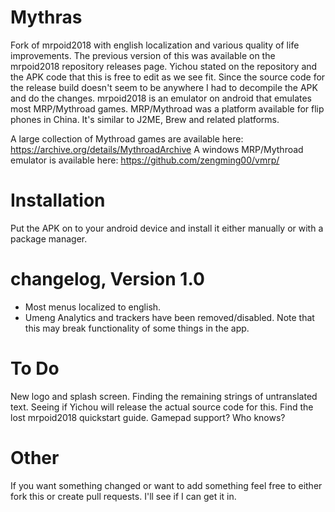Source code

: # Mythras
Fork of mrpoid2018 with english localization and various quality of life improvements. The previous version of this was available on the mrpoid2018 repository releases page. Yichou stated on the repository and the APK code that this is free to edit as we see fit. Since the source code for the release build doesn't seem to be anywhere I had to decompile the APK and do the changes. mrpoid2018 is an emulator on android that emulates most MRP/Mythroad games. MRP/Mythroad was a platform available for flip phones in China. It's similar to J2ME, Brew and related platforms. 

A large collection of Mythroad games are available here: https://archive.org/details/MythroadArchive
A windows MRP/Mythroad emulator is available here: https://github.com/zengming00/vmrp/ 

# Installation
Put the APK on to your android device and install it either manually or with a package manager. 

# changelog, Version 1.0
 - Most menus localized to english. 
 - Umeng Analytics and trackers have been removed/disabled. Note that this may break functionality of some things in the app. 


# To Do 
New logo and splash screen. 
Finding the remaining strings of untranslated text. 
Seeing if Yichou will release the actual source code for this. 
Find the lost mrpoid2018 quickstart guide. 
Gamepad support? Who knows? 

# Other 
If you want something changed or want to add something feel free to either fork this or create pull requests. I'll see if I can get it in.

———

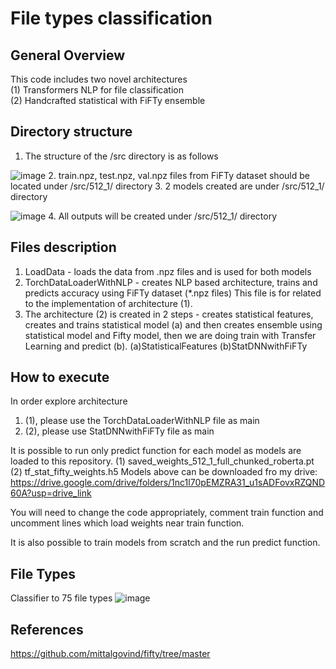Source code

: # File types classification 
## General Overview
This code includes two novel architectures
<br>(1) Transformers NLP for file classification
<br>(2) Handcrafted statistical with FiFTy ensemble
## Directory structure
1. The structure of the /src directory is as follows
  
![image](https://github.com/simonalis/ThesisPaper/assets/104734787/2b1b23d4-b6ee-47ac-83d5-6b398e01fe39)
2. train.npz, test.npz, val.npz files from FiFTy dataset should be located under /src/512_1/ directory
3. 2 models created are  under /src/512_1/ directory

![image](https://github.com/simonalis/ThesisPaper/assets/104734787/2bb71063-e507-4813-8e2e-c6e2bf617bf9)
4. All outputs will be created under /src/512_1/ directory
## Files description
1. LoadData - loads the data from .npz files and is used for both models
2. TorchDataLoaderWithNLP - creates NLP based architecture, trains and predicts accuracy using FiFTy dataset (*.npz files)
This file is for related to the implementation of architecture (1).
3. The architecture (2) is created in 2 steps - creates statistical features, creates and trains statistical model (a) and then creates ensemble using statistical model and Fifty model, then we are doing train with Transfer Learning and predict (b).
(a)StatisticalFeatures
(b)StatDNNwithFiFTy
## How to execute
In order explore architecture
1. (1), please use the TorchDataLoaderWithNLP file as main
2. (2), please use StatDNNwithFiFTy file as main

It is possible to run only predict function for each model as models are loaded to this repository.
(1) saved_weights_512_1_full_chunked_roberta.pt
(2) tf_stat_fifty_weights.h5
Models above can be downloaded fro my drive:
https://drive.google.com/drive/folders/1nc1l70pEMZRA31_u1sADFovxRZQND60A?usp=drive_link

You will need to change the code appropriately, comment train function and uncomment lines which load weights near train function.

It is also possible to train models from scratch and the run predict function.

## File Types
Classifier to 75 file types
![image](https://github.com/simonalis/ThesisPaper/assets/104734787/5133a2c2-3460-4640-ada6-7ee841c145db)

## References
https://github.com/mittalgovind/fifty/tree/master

———

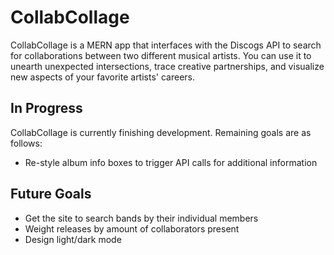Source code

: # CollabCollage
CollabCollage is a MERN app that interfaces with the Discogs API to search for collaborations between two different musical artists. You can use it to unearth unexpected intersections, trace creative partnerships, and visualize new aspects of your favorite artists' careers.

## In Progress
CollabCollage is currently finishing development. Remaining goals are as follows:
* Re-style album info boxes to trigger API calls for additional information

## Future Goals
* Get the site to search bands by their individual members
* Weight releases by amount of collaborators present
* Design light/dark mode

———

— EXERCISE DESCRIPTION —
Restate word for word the lines in the material above from the one with "## In Progress" to the one with "Design light/dark mode"; both of those lines count, and nothing else does.

— SOLUTION TO THIS PROBLEM —
## In Progress
CollabCollage is currently finishing development. Remaining goals are as follows:
* Re-style album info boxes to trigger API calls for additional information

## Future Goals
* Get the site to search bands by their individual members
* Weight releases by amount of collaborators present
* Design light/dark mode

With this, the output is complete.